Barley is sold in many forms, all of which are nutritious. But hulled barley, in which the outer hull (the bran) is left intact, is richer in fiber and contains more fiber and nutrients than other forms, such as pearl barley or Scotch barley. Eating hulled barley on a regular basis:
Lowers blood cholesterol levels
Protects against cancer because its high fiber content helps speed food through the digestive tract, and because its a good source of selenium, shown to significantly reduce the risk of colon cancer
Is a good source of niacin, the B vitamin that is cardio-protective
Slows starch digestion, which may help keep blood sugar levels stable
Provides high concentrations of tocotrienols, the "super" form of Vitamin E
Provides lignans, phytochemicals that function as antioxidants.

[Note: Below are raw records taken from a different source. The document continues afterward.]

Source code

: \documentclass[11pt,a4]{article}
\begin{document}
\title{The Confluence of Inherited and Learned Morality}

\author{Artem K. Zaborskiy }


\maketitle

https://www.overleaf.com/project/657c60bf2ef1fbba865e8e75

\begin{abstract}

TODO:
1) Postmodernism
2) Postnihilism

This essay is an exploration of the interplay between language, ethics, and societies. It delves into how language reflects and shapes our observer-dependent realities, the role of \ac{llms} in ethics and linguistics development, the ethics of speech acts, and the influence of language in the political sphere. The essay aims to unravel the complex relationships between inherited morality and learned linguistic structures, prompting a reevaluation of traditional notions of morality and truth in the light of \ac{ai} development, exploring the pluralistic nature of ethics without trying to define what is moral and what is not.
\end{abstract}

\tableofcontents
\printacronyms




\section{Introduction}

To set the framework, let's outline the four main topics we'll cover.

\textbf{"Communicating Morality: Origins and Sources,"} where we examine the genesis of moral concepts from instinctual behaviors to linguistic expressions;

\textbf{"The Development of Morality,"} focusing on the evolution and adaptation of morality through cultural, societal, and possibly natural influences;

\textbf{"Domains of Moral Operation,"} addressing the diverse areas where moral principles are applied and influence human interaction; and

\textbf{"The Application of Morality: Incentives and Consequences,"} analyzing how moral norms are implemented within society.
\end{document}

Women who consume lignans (also present in high levels in flaxseed) are less likely to develop breast cancer.
4. Beans and Lentils
Beans are low in fat (except for soybeans), calories, and sodium, but high in complex carbohydrates and dietary fiber, and they offer modest amounts of essential fatty acids—mostly omega-6s (only soybeans have significant amounts of omega-3 fatty acids). They are also an excellent source of protein, needing only to be combined with grains such as barley or oats to provide all the amino acids necessary to make a complete protein for vegetarians who do not have other sources of protein for their meals.
Beans are extremely beneficial in an anti-diabetes diet because they rank low on the glycemic scale, which means that they do not cause the inflammatory, hunger-inducing spike in blood sugar levels associated with refined grains and baked goods. Beans offer ample fiber (one cup of cooked beans can provide as much as 15 grams of dietary fiber, more than half the recommended “daily value” of 25 grams and are released into the bloodstream slowly, providing energy and satiation for a sustained period.